4. The mold opening and closing device according to claim 1, characterized in that: The motor (31) is a servo motor with forward and reverse rotation functions.
5. The mold opening and closing device according to claim 1, characterized in that: A pair of swing arm bearing seats (332) extend from the right end of the swing arm (33) and are positioned opposite each other and spaced apart. Each of the pair of swing arm bearing seats (332) contains a left hinge shaft bearing (3321). The left end of the pull arm (34) is inserted between the pair of swing arm bearing seats (332) and hinged to the pair of swing arm bearing seats (332) at a position corresponding to the left hinge shaft bearing (3321) via the left hinge shaft (341). The right hinge bearing seat (332)... On the left side of 35), there is a pair of right hinge lugs (351) that are both corresponding to each other and spaced apart. On each pair of right hinge lugs (351) and at corresponding positions, there is a right hinge shaft bearing (3511). The right end of the pull arm (34) is inserted between the pair of right hinge lugs (351) and is hinged to the pair of right hinge lugs (351) by the right hinge shaft (342) at the position corresponding to the right hinge shaft bearing (3511).
6. The mold opening and closing device according to claim 5, characterized in that: On each of the opposite sides of the pair of swing arm bearings (332), a left hinge shaft anti-movement plate (3322) for preventing the left hinge shaft (341) of the pull arm from moving back and forth is fixed; on each of the opposite sides of the pair of right hinge ears (351), a right hinge shaft anti-movement plate (3512) for preventing the right hinge shaft (342) of the pull arm from moving back and forth is fixed.
7. The mold opening and closing device according to claim 5, characterized in that: The right hinge seat (35) of the pull arm is fixed to the left side of a right hinge seat fixing plate (352), and the right hinge seat fixing plate (352) of the pull arm is fixed to the middle of the left side of the left mold frame (2) in the height direction.

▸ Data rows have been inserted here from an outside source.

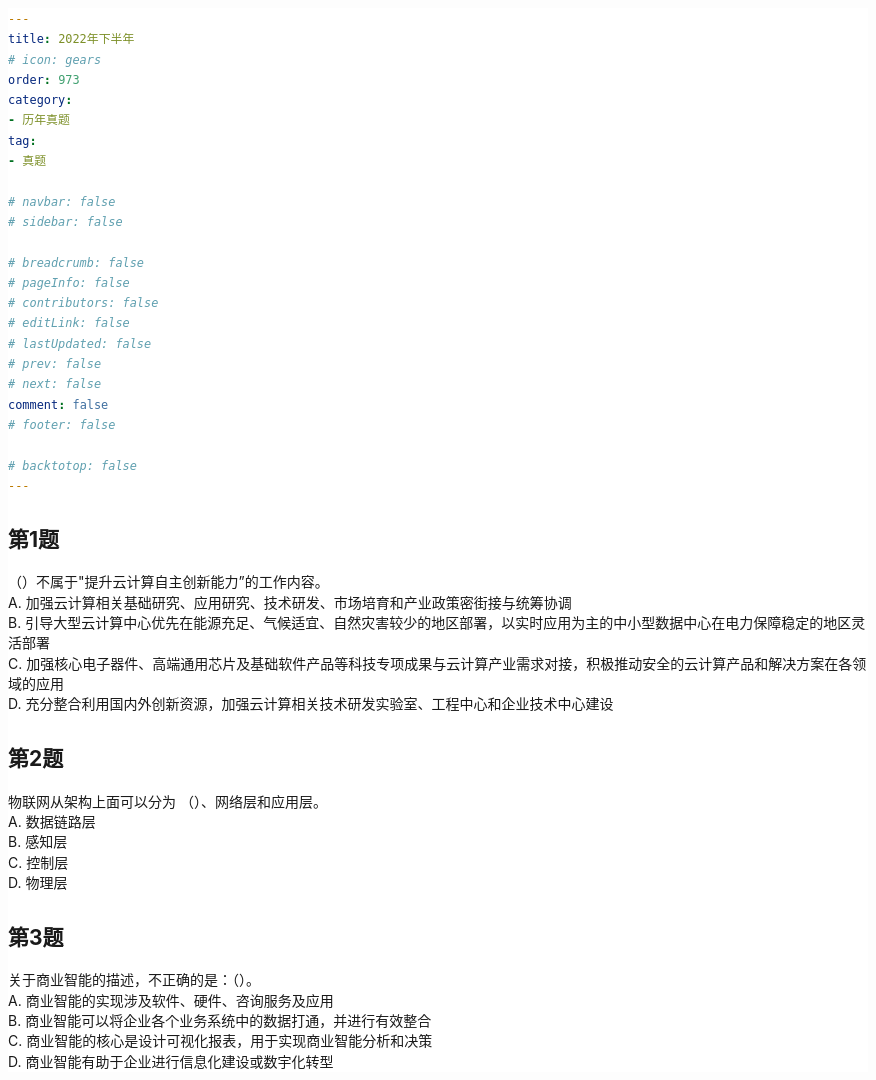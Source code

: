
 ```yaml
---  
title: 2022年下半年  
# icon: gears  
order: 973  
category:  
- 历年真题  
tag:  
- 真题  
  
# navbar: false  
# sidebar: false  
  
# breadcrumb: false  
# pageInfo: false  
# contributors: false  
# editLink: false  
# lastUpdated: false  
# prev: false  
# next: false  
comment: false  
# footer: false  
  
# backtotop: false  
---  
```

## 第1题 ##

（）不属于"提升云计算自主创新能力”的工作内容。  
A. 加强云计算相关基础研究、应用研究、技术研发、市场培育和产业政策密街接与统筹协调  
B. 引导大型云计算中心优先在能源充足、气候适宜、自然灾害较少的地区部署，以实时应用为主的中小型数据中心在电力保障稳定的地区灵活部署  
C. 加强核心电子器件、高端通用芯片及基础软件产品等科技专项成果与云计算产业需求对接，积极推动安全的云计算产品和解决方案在各领域的应用  
D. 充分整合利用国内外创新资源，加强云计算相关技术研发实验室、工程中心和企业技术中心建设  


## 第2题 ##

物联网从架构上面可以分为 （）、网络层和应用层。  
A. 数据链路层  
B. 感知层  
C. 控制层  
D. 物理层  


## 第3题 ##

关于商业智能的描述，不正确的是：（）。  
A. 商业智能的实现涉及软件、硬件、咨询服务及应用  
B. 商业智能可以将企业各个业务系统中的数据打通，并进行有效整合  
C. 商业智能的核心是设计可视化报表，用于实现商业智能分析和决策  
D. 商业智能有助于企业进行信息化建设或数宇化转型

8. The mold opening and closing device according to claim 5, characterized in that: A left threaded head (343) is formed at the left end of the pull arm (34), and a right threaded head (344) is formed at the right end of the pull arm (34). A left hinge shaft connector (3431) is threaded onto the left threaded head (343). A left hinge shaft hole (34311) is formed at the left end of the left hinge shaft connector (3431). A right hinge shaft connector is threaded onto the right threaded head (344). The head (3441) has a right hinge shaft hole (34411) at the right end of the right hinge shaft connector (3441). The left hinge shaft (341) is hinged to the pair of swing arm bearings (332) at the position corresponding to the left hinge shaft hole (34311). The right hinge shaft (342) is hinged to the pair of right hinge ears (351) at the position corresponding to the right hinge shaft hole (34411).
9. The mold opening and closing device according to claim 8, characterized in that: A left locking nut (3432) is threaded onto the left threaded head (343) of the pull arm, and a right locking nut (3442) is threaded onto the right threaded head (344) of the pull arm.